● **EXCERPTED RECORDS**
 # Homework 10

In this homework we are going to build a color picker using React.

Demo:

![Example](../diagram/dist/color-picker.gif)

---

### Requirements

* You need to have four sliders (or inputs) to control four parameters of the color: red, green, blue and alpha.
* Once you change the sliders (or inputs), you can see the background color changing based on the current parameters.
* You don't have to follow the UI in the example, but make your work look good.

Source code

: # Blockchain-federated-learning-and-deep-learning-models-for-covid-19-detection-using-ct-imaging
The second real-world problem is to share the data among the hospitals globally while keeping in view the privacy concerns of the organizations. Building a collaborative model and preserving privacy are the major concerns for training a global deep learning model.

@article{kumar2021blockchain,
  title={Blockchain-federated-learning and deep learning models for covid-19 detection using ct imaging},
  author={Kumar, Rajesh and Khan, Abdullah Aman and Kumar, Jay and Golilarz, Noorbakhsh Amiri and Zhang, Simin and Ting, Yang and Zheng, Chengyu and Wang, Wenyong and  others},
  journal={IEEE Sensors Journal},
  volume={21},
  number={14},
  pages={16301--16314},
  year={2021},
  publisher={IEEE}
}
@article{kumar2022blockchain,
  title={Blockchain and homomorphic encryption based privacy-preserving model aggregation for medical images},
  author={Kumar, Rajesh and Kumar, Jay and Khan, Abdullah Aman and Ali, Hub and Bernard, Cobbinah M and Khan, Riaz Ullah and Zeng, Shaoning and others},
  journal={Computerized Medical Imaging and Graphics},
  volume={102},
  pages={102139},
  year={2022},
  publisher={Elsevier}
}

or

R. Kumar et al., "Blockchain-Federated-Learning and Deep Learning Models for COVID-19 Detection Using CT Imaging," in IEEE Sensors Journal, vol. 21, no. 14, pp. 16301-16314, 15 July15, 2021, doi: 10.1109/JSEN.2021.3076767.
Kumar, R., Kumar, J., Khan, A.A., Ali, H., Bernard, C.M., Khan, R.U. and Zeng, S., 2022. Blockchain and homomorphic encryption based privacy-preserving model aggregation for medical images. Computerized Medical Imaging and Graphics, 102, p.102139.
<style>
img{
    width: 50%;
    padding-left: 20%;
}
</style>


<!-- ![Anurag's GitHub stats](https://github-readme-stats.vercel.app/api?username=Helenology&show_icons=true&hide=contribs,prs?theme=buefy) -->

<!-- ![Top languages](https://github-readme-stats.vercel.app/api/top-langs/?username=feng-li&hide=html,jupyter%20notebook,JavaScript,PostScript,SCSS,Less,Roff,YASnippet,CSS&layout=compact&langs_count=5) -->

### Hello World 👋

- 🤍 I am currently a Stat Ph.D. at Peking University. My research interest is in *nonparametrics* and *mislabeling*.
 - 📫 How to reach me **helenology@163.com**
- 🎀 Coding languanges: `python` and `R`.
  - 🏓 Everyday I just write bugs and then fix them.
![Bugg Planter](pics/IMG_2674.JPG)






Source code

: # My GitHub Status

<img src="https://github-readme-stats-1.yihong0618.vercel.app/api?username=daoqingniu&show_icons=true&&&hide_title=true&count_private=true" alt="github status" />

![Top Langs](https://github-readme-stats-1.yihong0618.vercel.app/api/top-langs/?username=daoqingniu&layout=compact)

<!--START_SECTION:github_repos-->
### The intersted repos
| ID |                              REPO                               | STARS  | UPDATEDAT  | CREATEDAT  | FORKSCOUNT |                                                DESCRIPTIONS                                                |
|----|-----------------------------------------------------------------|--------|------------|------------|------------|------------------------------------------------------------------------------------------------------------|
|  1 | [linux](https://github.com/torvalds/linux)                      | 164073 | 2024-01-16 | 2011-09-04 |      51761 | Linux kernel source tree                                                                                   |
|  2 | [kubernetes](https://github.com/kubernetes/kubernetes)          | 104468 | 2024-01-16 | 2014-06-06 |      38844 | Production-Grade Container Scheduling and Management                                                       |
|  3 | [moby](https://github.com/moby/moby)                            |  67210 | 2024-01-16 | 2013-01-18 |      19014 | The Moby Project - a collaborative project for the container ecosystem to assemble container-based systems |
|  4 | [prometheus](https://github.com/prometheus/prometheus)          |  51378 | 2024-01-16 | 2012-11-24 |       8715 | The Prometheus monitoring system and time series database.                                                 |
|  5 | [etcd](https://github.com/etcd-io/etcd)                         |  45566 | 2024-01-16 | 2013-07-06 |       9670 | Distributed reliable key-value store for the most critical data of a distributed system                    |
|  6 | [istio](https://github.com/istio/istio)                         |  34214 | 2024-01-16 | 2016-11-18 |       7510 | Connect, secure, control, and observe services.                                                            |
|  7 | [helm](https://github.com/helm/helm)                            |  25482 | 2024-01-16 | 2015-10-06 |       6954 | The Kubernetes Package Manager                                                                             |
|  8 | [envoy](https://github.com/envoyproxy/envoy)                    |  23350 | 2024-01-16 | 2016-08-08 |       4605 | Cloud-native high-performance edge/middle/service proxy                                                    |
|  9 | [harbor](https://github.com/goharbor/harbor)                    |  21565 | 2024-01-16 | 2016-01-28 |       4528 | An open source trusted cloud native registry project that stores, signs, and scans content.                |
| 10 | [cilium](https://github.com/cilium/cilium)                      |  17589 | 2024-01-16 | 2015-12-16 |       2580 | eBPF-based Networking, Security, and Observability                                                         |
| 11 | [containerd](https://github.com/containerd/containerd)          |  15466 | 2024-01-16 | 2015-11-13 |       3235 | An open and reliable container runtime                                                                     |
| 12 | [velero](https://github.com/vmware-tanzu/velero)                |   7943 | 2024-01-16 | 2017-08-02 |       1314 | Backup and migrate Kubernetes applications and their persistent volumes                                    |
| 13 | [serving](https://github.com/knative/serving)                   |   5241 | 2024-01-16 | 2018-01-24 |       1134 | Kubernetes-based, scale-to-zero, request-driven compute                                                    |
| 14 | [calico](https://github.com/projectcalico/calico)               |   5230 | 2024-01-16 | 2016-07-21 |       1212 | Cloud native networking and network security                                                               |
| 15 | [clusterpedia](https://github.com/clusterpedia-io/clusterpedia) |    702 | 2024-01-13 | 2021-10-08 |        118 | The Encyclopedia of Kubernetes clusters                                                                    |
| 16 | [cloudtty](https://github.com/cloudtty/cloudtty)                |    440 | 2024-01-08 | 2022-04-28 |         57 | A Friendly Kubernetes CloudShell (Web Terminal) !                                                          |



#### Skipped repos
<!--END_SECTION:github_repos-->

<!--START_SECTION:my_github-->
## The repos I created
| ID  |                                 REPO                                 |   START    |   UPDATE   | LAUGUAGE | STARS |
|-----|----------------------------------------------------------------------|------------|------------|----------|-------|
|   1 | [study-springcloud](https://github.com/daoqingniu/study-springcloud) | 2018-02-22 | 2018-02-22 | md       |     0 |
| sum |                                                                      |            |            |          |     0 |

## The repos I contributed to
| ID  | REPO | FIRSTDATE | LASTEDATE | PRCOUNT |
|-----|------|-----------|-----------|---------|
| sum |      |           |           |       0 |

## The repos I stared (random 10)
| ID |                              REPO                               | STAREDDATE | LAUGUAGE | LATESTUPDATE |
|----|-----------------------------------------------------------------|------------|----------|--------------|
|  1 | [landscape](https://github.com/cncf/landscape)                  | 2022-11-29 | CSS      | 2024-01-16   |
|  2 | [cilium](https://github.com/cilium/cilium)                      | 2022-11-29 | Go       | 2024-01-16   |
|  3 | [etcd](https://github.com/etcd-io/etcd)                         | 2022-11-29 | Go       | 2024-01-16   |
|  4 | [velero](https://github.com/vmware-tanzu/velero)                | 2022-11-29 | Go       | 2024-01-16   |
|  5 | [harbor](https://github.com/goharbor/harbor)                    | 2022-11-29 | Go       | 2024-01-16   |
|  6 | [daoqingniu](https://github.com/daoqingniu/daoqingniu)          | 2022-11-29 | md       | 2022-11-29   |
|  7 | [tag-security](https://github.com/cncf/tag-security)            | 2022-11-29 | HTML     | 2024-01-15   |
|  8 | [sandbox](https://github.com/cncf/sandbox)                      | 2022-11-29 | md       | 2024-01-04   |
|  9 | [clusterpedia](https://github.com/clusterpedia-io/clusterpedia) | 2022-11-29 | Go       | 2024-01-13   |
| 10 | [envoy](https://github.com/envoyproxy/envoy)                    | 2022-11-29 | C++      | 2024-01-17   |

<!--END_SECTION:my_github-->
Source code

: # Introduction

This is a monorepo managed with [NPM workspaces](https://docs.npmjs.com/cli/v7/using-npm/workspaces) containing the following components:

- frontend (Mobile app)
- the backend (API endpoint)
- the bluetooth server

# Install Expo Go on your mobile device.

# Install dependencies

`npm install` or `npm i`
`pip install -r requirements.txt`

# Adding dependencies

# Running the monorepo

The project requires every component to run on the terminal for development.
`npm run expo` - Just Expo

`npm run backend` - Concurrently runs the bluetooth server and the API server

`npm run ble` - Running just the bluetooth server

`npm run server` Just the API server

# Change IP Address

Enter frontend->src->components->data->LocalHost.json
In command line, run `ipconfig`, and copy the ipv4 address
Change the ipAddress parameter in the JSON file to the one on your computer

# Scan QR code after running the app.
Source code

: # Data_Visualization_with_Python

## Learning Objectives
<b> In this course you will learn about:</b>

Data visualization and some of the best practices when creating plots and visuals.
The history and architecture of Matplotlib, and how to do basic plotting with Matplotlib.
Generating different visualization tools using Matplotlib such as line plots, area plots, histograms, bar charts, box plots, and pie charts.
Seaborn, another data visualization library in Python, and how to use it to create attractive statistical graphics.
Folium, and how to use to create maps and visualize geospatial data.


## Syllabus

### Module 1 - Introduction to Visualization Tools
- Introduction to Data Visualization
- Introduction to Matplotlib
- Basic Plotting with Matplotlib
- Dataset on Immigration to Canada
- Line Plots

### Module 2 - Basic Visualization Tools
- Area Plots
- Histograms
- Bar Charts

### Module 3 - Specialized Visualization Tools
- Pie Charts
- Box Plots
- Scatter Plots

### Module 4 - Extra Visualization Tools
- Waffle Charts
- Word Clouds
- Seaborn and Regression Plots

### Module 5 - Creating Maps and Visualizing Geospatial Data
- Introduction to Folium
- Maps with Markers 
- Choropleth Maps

● **YOUR INSTRUCTIONS**
The answer must be every line from the records above that contains the word "frontend", copied out.

● **OUTPUT**
- frontend (Mobile app)
Enter frontend->src->components->data->LocalHost.json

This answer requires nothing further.